Federal Deputy for Aragua
- In office 5 January 2011 – 5 January 2016

Personal details
- Born: 11 July 1970 (age 55) Maracay, Venezuela
- Party: Justice First
- Alma mater: University of Carabobo

= Richard Mardo =

Venezuelan politician (born 1970)

Richard Miguel Mardo Mardo (born 11 July 1970, Maracay) is a Venezuelan politician. He is the leader of the Justice First party in Aragua, as well as one of its deputy leaders, along with Carlos Ocariz. He was a member of the National Assembly of Venezuela from 2011 to 2016.

== Biography ==
He did his primary studies at the Republic of Mexico College, located in the center of Maracay. His studies were also at Juan Vicente Bolívar high school and Valentín Espinal high school. Finally, he graduated from high school at Agustín Codazzi high school. He entered the University of Carabobo, La Morita, where he obtained a bachelor's degree in Commercial Administration in 2000. He began his working life at a very young age as a peddler on Pérez Almarza boulevard and then dedicated himself to the textile area.

=== Political career ===
In 2000, he joined Justice First. He is one of the founding members of the party in Aragua. Within the party, he held the position of secretary of Regional Civil Justice, then became secretary of Regional Organization. Subsequently, in 2005, he was appointed general coordinator of the state of Aragua, a position for which he was re-elected in February 2007, with ample support from party bases. He is also the National Assistant Secretary General of the National Board of Justice First.
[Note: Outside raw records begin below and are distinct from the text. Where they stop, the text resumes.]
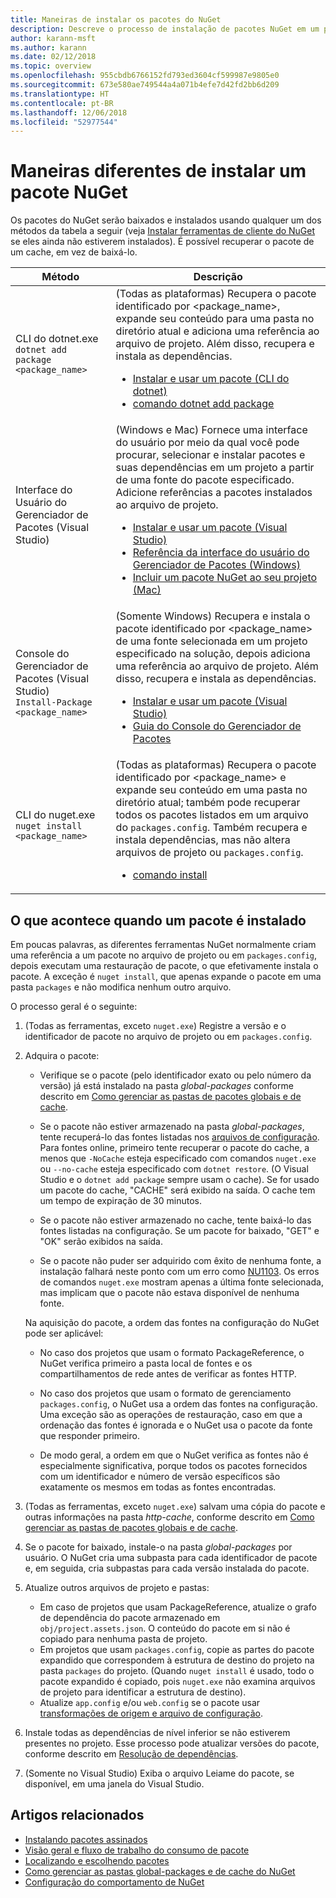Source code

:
 ```yaml
---
title: Maneiras de instalar os pacotes do NuGet
description: Descreve o processo de instalação de pacotes NuGet em um projeto, incluindo o que acontece no disco e com os arquivos de projeto aplicáveis.
author: karann-msft
ms.author: karann
ms.date: 02/12/2018
ms.topic: overview
ms.openlocfilehash: 955cbdb6766152fd793ed3604cf599987e9805e0
ms.sourcegitcommit: 673e580ae749544a4a071b4efe7d42fd2bb6d209
ms.translationtype: HT
ms.contentlocale: pt-BR
ms.lasthandoff: 12/06/2018
ms.locfileid: "52977544"
---
```

# <a name="different-ways-to-install-a-nuget-package"></a>Maneiras diferentes de instalar um pacote NuGet

Os pacotes do NuGet serão baixados e instalados usando qualquer um dos métodos da tabela a seguir (veja [Instalar ferramentas de cliente do NuGet](../install-nuget-client-tools.md) se eles ainda não estiverem instalados). É possível recuperar o pacote de um cache, em vez de baixá-lo.

| Método | Descrição |
| --- | --- |
| CLI do dotnet.exe<br/>`dotnet add package <package_name>` | (Todas as plataformas) Recupera o pacote identificado por \<package_name\>, expande seu conteúdo para uma pasta no diretório atual e adiciona uma referência ao arquivo de projeto. Além disso, recupera e instala as dependências.<ul><li>[Instalar e usar um pacote (CLI do dotnet)](../quickstart/install-and-use-a-package-using-the-dotnet-cli.md)</li><li>[comando dotnet add package](/dotnet/core/tools/dotnet-add-package)</li></ul> |
| Interface do Usuário do Gerenciador de Pacotes (Visual Studio) | (Windows e Mac) Fornece uma interface do usuário por meio da qual você pode procurar, selecionar e instalar pacotes e suas dependências em um projeto a partir de uma fonte do pacote especificado. Adicione referências a pacotes instalados ao arquivo de projeto.<ul><li>[Instalar e usar um pacote (Visual Studio)](../quickstart/install-and-use-a-package-in-visual-studio.md)</li><li>[Referência da interface do usuário do Gerenciador de Pacotes (Windows)](../tools/package-manager-ui.md)</li><li>[Incluir um pacote NuGet ao seu projeto (Mac)](/visualstudio/mac/nuget-walkthrough)</li></ul> |
| Console do Gerenciador de Pacotes (Visual Studio)<br/>`Install-Package <package_name>` | (Somente Windows) Recupera e instala o pacote identificado por \<package_name\> de uma fonte selecionada em um projeto especificado na solução, depois adiciona uma referência ao arquivo de projeto. Além disso, recupera e instala as dependências.<ul><li>[Instalar e usar um pacote (Visual Studio)](../quickstart/install-and-use-a-package-in-visual-studio.md)</li><li>[Guia do Console do Gerenciador de Pacotes](../tools/package-manager-console.md)</li></ul> |
| CLI do nuget.exe<br/>`nuget install <package_name>` | (Todas as plataformas) Recupera o pacote identificado por \<package_name\> e expande seu conteúdo em uma pasta no diretório atual; também pode recuperar todos os pacotes listados em um arquivo do `packages.config`. Também recupera e instala dependências, mas não altera arquivos de projeto ou `packages.config`.<ul><li>[comando install](../tools/cli-ref-install.md)</li></ul> |

## <a name="what-happens-when-a-package-is-installed"></a>O que acontece quando um pacote é instalado

Em poucas palavras, as diferentes ferramentas NuGet normalmente criam uma referência a um pacote no arquivo de projeto ou em `packages.config`, depois executam uma restauração de pacote, o que efetivamente instala o pacote. A exceção é `nuget install`, que apenas expande o pacote em uma pasta `packages` e não modifica nenhum outro arquivo.

O processo geral é o seguinte:

1. (Todas as ferramentas, exceto `nuget.exe`) Registre a versão e o identificador de pacote no arquivo de projeto ou em `packages.config`.

2. Adquira o pacote:
   - Verifique se o pacote (pelo identificador exato ou pelo número da versão) já está instalado na pasta *global-packages* conforme descrito em [Como gerenciar as pastas de pacotes globais e de cache](managing-the-global-packages-and-cache-folders.md).

   - Se o pacote não estiver armazenado na pasta *global-packages*, tente recuperá-lo das fontes listadas nos [arquivos de configuração](Configuring-NuGet-Behavior.md). Para fontes online, primeiro tente recuperar o pacote do cache, a menos que `-NoCache` esteja especificado com comandos `nuget.exe` ou `--no-cache` esteja especificado com `dotnet restore`. (O Visual Studio e o `dotnet add package` sempre usam o cache). Se for usado um pacote do cache, "CACHE" será exibido na saída. O cache tem um tempo de expiração de 30 minutos.

   - Se o pacote não estiver armazenado no cache, tente baixá-lo das fontes listadas na configuração. Se um pacote for baixado, "GET" e "OK" serão exibidos na saída.

   - Se o pacote não puder ser adquirido com êxito de nenhuma fonte, a instalação falhará neste ponto com um erro como [NU1103](../reference/errors-and-warnings/NU1103.md). Os erros de comandos `nuget.exe` mostram apenas a última fonte selecionada, mas implicam que o pacote não estava disponível de nenhuma fonte.

   Na aquisição do pacote, a ordem das fontes na configuração do NuGet pode ser aplicável:

   - No caso dos projetos que usam o formato PackageReference, o NuGet verifica primeiro a pasta local de fontes e os compartilhamentos de rede antes de verificar as fontes HTTP.

   - No caso dos projetos que usam o formato de gerenciamento `packages.config`, o NuGet usa a ordem das fontes na configuração. Uma exceção são as operações de restauração, caso em que a ordenação das fontes é ignorada e o NuGet usa o pacote da fonte que responder primeiro.

   - De modo geral, a ordem em que o NuGet verifica as fontes não é especialmente significativa, porque todos os pacotes fornecidos com um identificador e número de versão específicos são exatamente os mesmos em todas as fontes encontradas.

3. (Todas as ferramentas, exceto `nuget.exe`) salvam uma cópia do pacote e outras informações na pasta *http-cache*, conforme descrito em [Como gerenciar as pastas de pacotes globais e de cache](managing-the-global-packages-and-cache-folders.md).

4. Se o pacote for baixado, instale-o na pasta *global-packages* por usuário. O NuGet cria uma subpasta para cada identificador de pacote e, em seguida, cria subpastas para cada versão instalada do pacote.

5. Atualize outros arquivos de projeto e pastas:

    - Em caso de projetos que usam PackageReference, atualize o grafo de dependência do pacote armazenado em `obj/project.assets.json`. O conteúdo do pacote em si não é copiado para nenhuma pasta de projeto.
    - Em projetos que usam `packages.config`, copie as partes do pacote expandido que correspondem à estrutura de destino do projeto na pasta `packages` do projeto. (Quando `nuget install` é usado, todo o pacote expandido é copiado, pois `nuget.exe` não examina arquivos de projeto para identificar a estrutura de destino).
    - Atualize `app.config` e/ou `web.config` se o pacote usar [transformações de origem e arquivo de configuração](../create-packages/source-and-config-file-transformations.md).

6. Instale todas as dependências de nível inferior se não estiverem presentes no projeto. Esse processo pode atualizar versões do pacote, conforme descrito em [Resolução de dependências](../consume-packages/dependency-resolution.md).

7. (Somente no Visual Studio) Exiba o arquivo Leiame do pacote, se disponível, em uma janela do Visual Studio.

## <a name="related-articles"></a>Artigos relacionados

- [Instalando pacotes assinados](installing-signed-packages.md)
- [Visão geral e fluxo de trabalho do consumo de pacote](../consume-packages/overview-and-workflow.md)
- [Localizando e escolhendo pacotes](../consume-packages/finding-and-choosing-packages.md)
- [Como gerenciar as pastas global-packages e de cache do NuGet](managing-the-global-packages-and-cache-folders.md)
- [Configuração do comportamento de NuGet](../consume-packages/configuring-nuget-behavior.md)
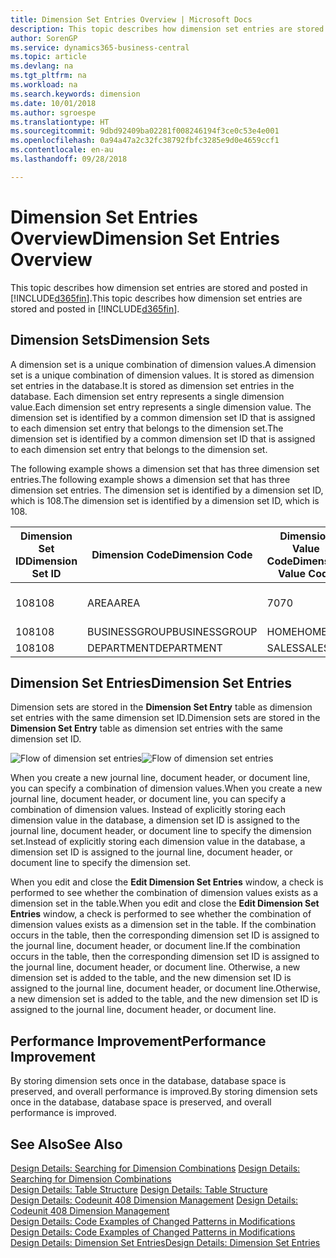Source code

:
 ```yaml
---
title: Dimension Set Entries Overview | Microsoft Docs
description: This topic describes how dimension set entries are stored and posted in Dynamcis 365.
author: SorenGP
ms.service: dynamics365-business-central
ms.topic: article
ms.devlang: na
ms.tgt_pltfrm: na
ms.workload: na
ms.search.keywords: dimension
ms.date: 10/01/2018
ms.author: sgroespe
ms.translationtype: HT
ms.sourcegitcommit: 9dbd92409ba02281f008246194f3ce0c53e4e001
ms.openlocfilehash: 0a94a47a2c32fc38792fbfc3285e9d0e4659ccf1
ms.contentlocale: en-au
ms.lasthandoff: 09/28/2018

---
```

# <a name="dimension-set-entries-overview"></a><span data-ttu-id="a4f01-103">Dimension Set Entries Overview</span><span class="sxs-lookup"><span data-stu-id="a4f01-103">Dimension Set Entries Overview</span></span>
<span data-ttu-id="a4f01-104">This topic describes how dimension set entries are stored and posted in [!INCLUDE[d365fin](includes/d365fin_md.md)].</span><span class="sxs-lookup"><span data-stu-id="a4f01-104">This topic describes how dimension set entries are stored and posted in [!INCLUDE[d365fin](includes/d365fin_md.md)].</span></span>  

## <a name="dimension-sets"></a><span data-ttu-id="a4f01-105">Dimension Sets</span><span class="sxs-lookup"><span data-stu-id="a4f01-105">Dimension Sets</span></span>  
<span data-ttu-id="a4f01-106">A dimension set is a unique combination of dimension values.</span><span class="sxs-lookup"><span data-stu-id="a4f01-106">A dimension set is a unique combination of dimension values.</span></span> <span data-ttu-id="a4f01-107">It is stored as dimension set entries in the database.</span><span class="sxs-lookup"><span data-stu-id="a4f01-107">It is stored as dimension set entries in the database.</span></span> <span data-ttu-id="a4f01-108">Each dimension set entry represents a single dimension value.</span><span class="sxs-lookup"><span data-stu-id="a4f01-108">Each dimension set entry represents a single dimension value.</span></span> <span data-ttu-id="a4f01-109">The dimension set is identified by a common dimension set ID that is assigned to each dimension set entry that belongs to the dimension set.</span><span class="sxs-lookup"><span data-stu-id="a4f01-109">The dimension set is identified by a common dimension set ID that is assigned to each dimension set entry that belongs to the dimension set.</span></span>  

<span data-ttu-id="a4f01-110">The following example shows a dimension set that has three dimension set entries.</span><span class="sxs-lookup"><span data-stu-id="a4f01-110">The following example shows a dimension set that has three dimension set entries.</span></span> <span data-ttu-id="a4f01-111">The dimension set is identified by a dimension set ID, which is 108.</span><span class="sxs-lookup"><span data-stu-id="a4f01-111">The dimension set is identified by a dimension set ID, which is 108.</span></span>  

|<span data-ttu-id="a4f01-112">Dimension Set ID</span><span class="sxs-lookup"><span data-stu-id="a4f01-112">Dimension Set ID</span></span>|<span data-ttu-id="a4f01-113">Dimension Code</span><span class="sxs-lookup"><span data-stu-id="a4f01-113">Dimension Code</span></span>|<span data-ttu-id="a4f01-114">Dimension Value Code</span><span class="sxs-lookup"><span data-stu-id="a4f01-114">Dimension Value Code</span></span>|<span data-ttu-id="a4f01-115">Dimension Value Name</span><span class="sxs-lookup"><span data-stu-id="a4f01-115">Dimension Value Name</span></span>|  
|----------------------|--------------------|--------------------------|--------------------------|  
|<span data-ttu-id="a4f01-116">108</span><span class="sxs-lookup"><span data-stu-id="a4f01-116">108</span></span>|<span data-ttu-id="a4f01-117">AREA</span><span class="sxs-lookup"><span data-stu-id="a4f01-117">AREA</span></span>|<span data-ttu-id="a4f01-118">70</span><span class="sxs-lookup"><span data-stu-id="a4f01-118">70</span></span>|<span data-ttu-id="a4f01-119">America North</span><span class="sxs-lookup"><span data-stu-id="a4f01-119">America North</span></span>|  
|<span data-ttu-id="a4f01-120">108</span><span class="sxs-lookup"><span data-stu-id="a4f01-120">108</span></span>|<span data-ttu-id="a4f01-121">BUSINESSGROUP</span><span class="sxs-lookup"><span data-stu-id="a4f01-121">BUSINESSGROUP</span></span>|<span data-ttu-id="a4f01-122">HOME</span><span class="sxs-lookup"><span data-stu-id="a4f01-122">HOME</span></span>|<span data-ttu-id="a4f01-123">Home</span><span class="sxs-lookup"><span data-stu-id="a4f01-123">Home</span></span>|  
|<span data-ttu-id="a4f01-124">108</span><span class="sxs-lookup"><span data-stu-id="a4f01-124">108</span></span>|<span data-ttu-id="a4f01-125">DEPARTMENT</span><span class="sxs-lookup"><span data-stu-id="a4f01-125">DEPARTMENT</span></span>|<span data-ttu-id="a4f01-126">SALES</span><span class="sxs-lookup"><span data-stu-id="a4f01-126">SALES</span></span>|<span data-ttu-id="a4f01-127">Sales</span><span class="sxs-lookup"><span data-stu-id="a4f01-127">Sales</span></span>|  

## <a name="dimension-set-entries"></a><span data-ttu-id="a4f01-128">Dimension Set Entries</span><span class="sxs-lookup"><span data-stu-id="a4f01-128">Dimension Set Entries</span></span>  
<span data-ttu-id="a4f01-129">Dimension sets are stored in the **Dimension Set Entry** table as dimension set entries with the same dimension set ID.</span><span class="sxs-lookup"><span data-stu-id="a4f01-129">Dimension sets are stored in the **Dimension Set Entry** table as dimension set entries with the same dimension set ID.</span></span>  

<span data-ttu-id="a4f01-130">![Flow of dimension set entries](media/dimensionentrynav7.png "Flow of dimension set entries")</span><span class="sxs-lookup"><span data-stu-id="a4f01-130">![Flow of dimension set entries](media/dimensionentrynav7.png "Flow of dimension set entries")</span></span>  

<span data-ttu-id="a4f01-131">When you create a new journal line, document header, or document line, you can specify a combination of dimension values.</span><span class="sxs-lookup"><span data-stu-id="a4f01-131">When you create a new journal line, document header, or document line, you can specify a combination of dimension values.</span></span> <span data-ttu-id="a4f01-132">Instead of explicitly storing each dimension value in the database, a dimension set ID is assigned to the journal line, document header, or document line to specify the dimension set.</span><span class="sxs-lookup"><span data-stu-id="a4f01-132">Instead of explicitly storing each dimension value in the database, a dimension set ID is assigned to the journal line, document header, or document line to specify the dimension set.</span></span>  

<span data-ttu-id="a4f01-133">When you edit and close the **Edit Dimension Set Entries** window, a check is performed to see whether the combination of dimension values exists as a dimension set in the table.</span><span class="sxs-lookup"><span data-stu-id="a4f01-133">When you edit and close the **Edit Dimension Set Entries** window, a check is performed to see whether the combination of dimension values exists as a dimension set in the table.</span></span> <span data-ttu-id="a4f01-134">If the combination occurs in the table, then the corresponding dimension set ID is assigned to the journal line, document header, or document line.</span><span class="sxs-lookup"><span data-stu-id="a4f01-134">If the combination occurs in the table, then the corresponding dimension set ID is assigned to the journal line, document header, or document line.</span></span> <span data-ttu-id="a4f01-135">Otherwise, a new dimension set is added to the table, and the new dimension set ID is assigned to the journal line, document header, or document line.</span><span class="sxs-lookup"><span data-stu-id="a4f01-135">Otherwise, a new dimension set is added to the table, and the new dimension set ID is assigned to the journal line, document header, or document line.</span></span>  

## <a name="performance-improvement"></a><span data-ttu-id="a4f01-136">Performance Improvement</span><span class="sxs-lookup"><span data-stu-id="a4f01-136">Performance Improvement</span></span>  
<span data-ttu-id="a4f01-137">By storing dimension sets once in the database, database space is preserved, and overall performance is improved.</span><span class="sxs-lookup"><span data-stu-id="a4f01-137">By storing dimension sets once in the database, database space is preserved, and overall performance is improved.</span></span>  

## <a name="see-also"></a><span data-ttu-id="a4f01-138">See Also</span><span class="sxs-lookup"><span data-stu-id="a4f01-138">See Also</span></span>  
<span data-ttu-id="a4f01-139">[Design Details: Searching for Dimension Combinations](design-details-searching-for-dimension-combinations.md) </span><span class="sxs-lookup"><span data-stu-id="a4f01-139">[Design Details: Searching for Dimension Combinations](design-details-searching-for-dimension-combinations.md) </span></span>  
<span data-ttu-id="a4f01-140">[Design Details: Table Structure](design-details-table-structure.md) </span><span class="sxs-lookup"><span data-stu-id="a4f01-140">[Design Details: Table Structure](design-details-table-structure.md) </span></span>  
<span data-ttu-id="a4f01-141">[Design Details: Codeunit 408 Dimension Management](design-details-codeunit-408-dimension-management.md) </span><span class="sxs-lookup"><span data-stu-id="a4f01-141">[Design Details: Codeunit 408 Dimension Management](design-details-codeunit-408-dimension-management.md) </span></span>  
<span data-ttu-id="a4f01-142">[Design Details: Code Examples of Changed Patterns in Modifications](design-details-code-examples-of-changed-patterns-in-modifications.md) </span><span class="sxs-lookup"><span data-stu-id="a4f01-142">[Design Details: Code Examples of Changed Patterns in Modifications](design-details-code-examples-of-changed-patterns-in-modifications.md) </span></span>  
[<span data-ttu-id="a4f01-143">Design Details: Dimension Set Entries</span><span class="sxs-lookup"><span data-stu-id="a4f01-143">Design Details: Dimension Set Entries</span></span>](design-details-dimension-set-entries.md)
==== Candidacy for Mayor of Girardot ====
In the regional elections of 2008, Mardo was the candidate to the mayoralty of Girardot in Aragua, in which he lost in a very close vote by 151 votes against the PSUV candidate Pedro Bastidas.

==== Deputy to the National Assembly ====
In 2010 a campaign called "Es Tiempo de Cambiar" was launched, which ended with the launching of his candidacy by Primero Justicia in the city of Maracay on 30 January 2010, and months later it was supported by the rest of the political parties that formed the Democratic Unity Roundtable. He was elected deputy of circuit one of Aragua with 152,722 votes (27.73%). On 5 February 2013, Diosdado Cabello, president of the National Assembly of Venezuela, accused Mardo of corruption.

Within the National Assembly, he was a part of the Permanent Commission of Culture and Recreation in 2011.

==== Candidacy to the governorship of Aragua ====

===== Primary elections, 2012 =====
Mardo was a candidate in Aragua to contend for the opposition candidacy to the state's governorship, earning 163,959 votes, which represented 88% of the votes cast on 12 February 2012.

===== Regional elections, 2012 =====
In the 2012 Venezuelan regional elections, Mardo lost the gubernatorial election of Aragua against the PSUV candidate, Tareck El Aissami, by 11.39%.